* [EXTRACTED INFORMATION]:
= Beginning of Section =
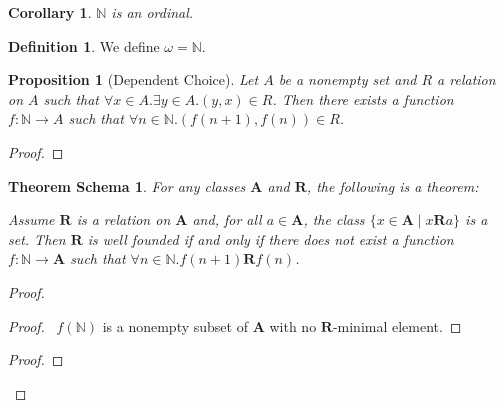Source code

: \documentclass{book}
\let\qed\relax
\newtheorem{prop}[ax]{Proposition}
\newtheorem{cor}{Corollary}[ax]
\newtheorem{thms}[ax]{Theorem Schema}
\theoremstyle{definition}
\newtheorem{df}[ax]{Definition}
\begin{document}
\begin{cor}
$\mathbb{N}$ is an ordinal.
\end{cor}

\begin{df}
We define $\omega = \mathbb{N}$.
\end{df}

\begin{prop}[Dependent Choice]
Let $A$ be a nonempty set and $R$ a relation on $A$ such that $\forall x \in A. \exists y \in A. (y,x) \in R$. Then there exists a function $f : \mathbb{N} \rightarrow A$ such that $\forall n \in \mathbb{N}. (f(n+1),f(n)) \in R$.
\end{prop}

\begin{proof}
\pf
{}
\qed
\end{proof}

\begin{thms}
For any classes $\mathbf{A}$ and $\mathbf{R}$, the following is a theorem:


Assume $\mathbf{R}$ is a relation on $\mathbf{A}$ and, for all $a \in \mathbf{A}$, the class $\{ x \in \mathbf{A} \mid x \mathbf{R} a \}$ is a set. Then $\mathbf{R}$ is well founded if and only if there does not exist a function $f : \mathbb{N} \rightarrow \mathbf{A}$ such that $\forall n \in \mathbb{N}. f(n+1) \mathbf{R} f(n)$.
\end{thms}

\begin{proof}
\pf
{}
\begin{proof}
	\pf\ $f(\mathbb{N})$ is a nonempty subset of $\mathbf{A}$ with no $\mathbf{R}$-minimal element.
\end{proof}
\begin{proof}
\end{proof}
\qed
\end{proof}
\end{document}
= End of Section =
* [THE TASK]: Where an entry includes an image, leave that image out; otherwise, reproduce everything exactly.

* [TASK ANSWER]:
Source code

: \documentclass{book}
\let\qed\relax
\newtheorem{prop}[ax]{Proposition}
\newtheorem{cor}{Corollary}[ax]
\newtheorem{thms}[ax]{Theorem Schema}
\theoremstyle{definition}
\newtheorem{df}[ax]{Definition}
\begin{document}
\begin{cor}
$\mathbb{N}$ is an ordinal.
\end{cor}

\begin{df}
We define $\omega = \mathbb{N}$.
\end{df}

\begin{prop}[Dependent Choice]
Let $A$ be a nonempty set and $R$ a relation on $A$ such that $\forall x \in A. \exists y \in A. (y,x) \in R$. Then there exists a function $f : \mathbb{N} \rightarrow A$ such that $\forall n \in \mathbb{N}. (f(n+1),f(n)) \in R$.
\end{prop}

\begin{proof}
\pf
{}
\qed
\end{proof}

\begin{thms}
For any classes $\mathbf{A}$ and $\mathbf{R}$, the following is a theorem:


Assume $\mathbf{R}$ is a relation on $\mathbf{A}$ and, for all $a \in \mathbf{A}$, the class $\{ x \in \mathbf{A} \mid x \mathbf{R} a \}$ is a set. Then $\mathbf{R}$ is well founded if and only if there does not exist a function $f : \mathbb{N} \rightarrow \mathbf{A}$ such that $\forall n \in \mathbb{N}. f(n+1) \mathbf{R} f(n)$.
\end{thms}

\begin{proof}
\pf
{}
\begin{proof}
	\pf\ $f(\mathbb{N})$ is a nonempty subset of $\mathbf{A}$ with no $\mathbf{R}$-minimal element.
\end{proof}
\begin{proof}
\end{proof}
\qed
\end{proof}
\end{document}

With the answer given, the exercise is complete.